*TASK PROMPT:* Every line in the records below that holds the word "para" is to be copied.

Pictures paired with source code
++++++++++++++++++++
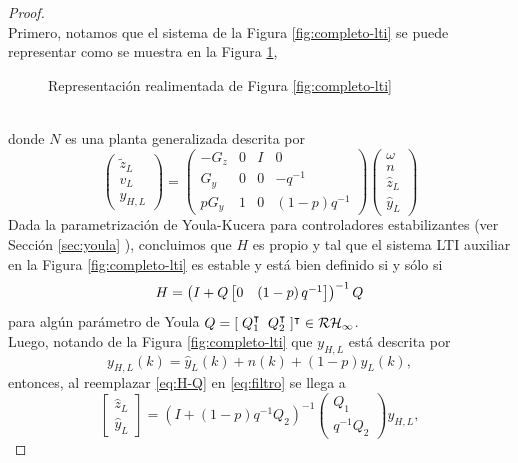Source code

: \begin{proof}{\ \\}
Primero, notamos que el sistema de la Figura \ref{fig:completo-lti} se puede representar como se muestra en la Figura \ref{fig:fb-completo},
\begin{figure}[htbp]
\centering
\scalebox{0.8}{}
\caption{Representaci\'on realimentada de Figura \ref{fig:completo-lti}}
\label{fig:fb-completo}
\end{figure}
\\ \noindent
donde $N$ es una planta generalizada descrita por
\begin{equation}
\left(\begin{array}{ccc}\tilde{z}_L\\ v_L \\ \hline y_{H,L}\end{array}\right)=\left(\begin{array}{cc|cc}-G_{z}&0&I&0\\G_{y}&0&0&-q^{-1}\\ \hline pG_{y}&1&0&(1-p)q^{-1}\end{array}\right)\left(\begin{array}{cccc}\omega \\n\\ \hline \hat{z}_L\\ \hat{y}_L\end{array}\right)
\end{equation}
Dada la parametrizaci\'on de Youla-Kucera para controladores estabilizantes \cite{zhdogl96} (ver Secci\'on \ref{sec:youla} ), concluimos que $H$ es propio y tal que el sistema LTI auxiliar en la Figura \ref{fig:completo-lti} es estable y est\'a bien definido si y s\'olo si
\begin{equation}
H = \left( I + Q \matriz{ 0 & \left( 1-p\right) q^{-1} } \right)^{-1} Q
\end{equation}
para alg\'un par\'ametro de Youla $Q=[\; Q_1^{\intercal} \;\; Q_2^{\intercal} \;]^{\intercal} \in \cal{RH}_{\infty}$.
\\ \noindent
Luego, notando de la Figura \ref{fig:completo-lti} que $y_{H,L}$ est\'a descrita por
\begin{equation}\label{eq:y-h-l}
y_{H,L}(k) = \hat{y}_L(k)+n(k)+(1-p)\hat{y}_L(k),
\end{equation}
entonces, al reemplazar \eqref{eq:H-Q} en \eqref{eq:filtro} se llega a
\begin{equation}\label{eq:demoaux}
\left[\begin{array}{cc}\hat{z}_L\\ \hat{y}_L\end{array}\right] = \left(I + (1-p)q^{-1}Q_2\right)^{-1}\left(\begin{array}{cc}Q_1\\ q^{-1}Q_2\end{array}\right)y_{H,L},

\end{equation}
\end{proof}
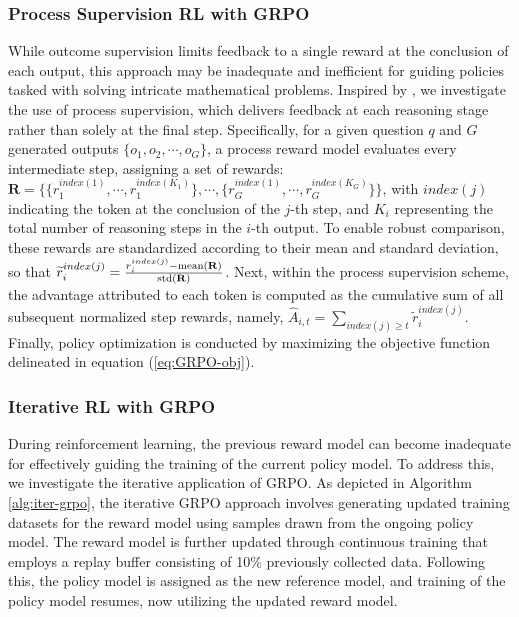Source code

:\begin{itemize}[topsep=0pt]
\begin{itemize}[topsep=0pt]
\subsubsection{Process Supervision RL with GRPO}  
While outcome supervision limits feedback to a single reward at the conclusion of each output, this approach may be inadequate and inefficient for guiding policies tasked with solving intricate mathematical problems. Inspired by \cite{wang2023math}, we investigate the use of process supervision, which delivers feedback at each reasoning stage rather than solely at the final step. Specifically, for a given question $q$ and $G$ generated outputs $\{o_1, o_2, \cdots, o_G\}$, a process reward model evaluates every intermediate step, assigning a set of rewards: $\mathbf{R} = \{ \{r_1^{index(1)},\cdots,r_1^{index(K_1)}\}, \cdots,  \{r_G^{index(1)},\cdots,r_G^{index(K_G)}\} \}$, with $index(j)$ indicating the token at the conclusion of the $j$-th step, and $K_i$ representing the total number of reasoning steps in the $i$-th output. To enable robust comparison, these rewards are standardized according to their mean and standard deviation, so that $\widetilde{r}_i^{index(j)} = \frac{r_i^{index(j)} - {\rm mean(\mathbf{R})}}{{\rm std(\mathbf{R})}}$.  
Next, within the process supervision scheme, the advantage attributed to each token is computed as the cumulative sum of all subsequent normalized step rewards, namely, $\hat{A}_{i, t} = \sum_{index(j) \ge t} \widetilde{r}_i^{index(j)}$.
Finally, policy optimization is conducted by maximizing the objective function delineated in equation (\ref{eq:GRPO-obj}).

\subsubsection{Iterative RL with GRPO} During reinforcement learning, the previous reward model can become inadequate for effectively guiding the training of the current policy model. To address this, we investigate the iterative application of GRPO. As depicted in Algorithm \ref{alg:iter-grpo}, the iterative GRPO approach involves generating updated training datasets for the reward model using samples drawn from the ongoing policy model. The reward model is further updated through continuous training that employs a replay buffer consisting of 10\% previously collected data. Following this, the policy model is assigned as the new reference model, and training of the policy model resumes, now utilizing the updated reward model.


\end{itemize}
\end{itemize}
++++++++++++++++++++
*THE ANSWER:*
Dada la parametrizaci\'on de Youla-Kucera para controladores estabilizantes \cite{zhdogl96} (ver Secci\'on \ref{sec:youla} ), concluimos que $H$ es propio y tal que el sistema LTI auxiliar en la Figura \ref{fig:completo-lti} es estable y est\'a bien definido si y s\'olo si
para alg\'un par\'ametro de Youla $Q=[\; Q_1^{\intercal} \;\; Q_2^{\intercal} \;]^{\intercal} \in \cal{RH}_{\infty}$.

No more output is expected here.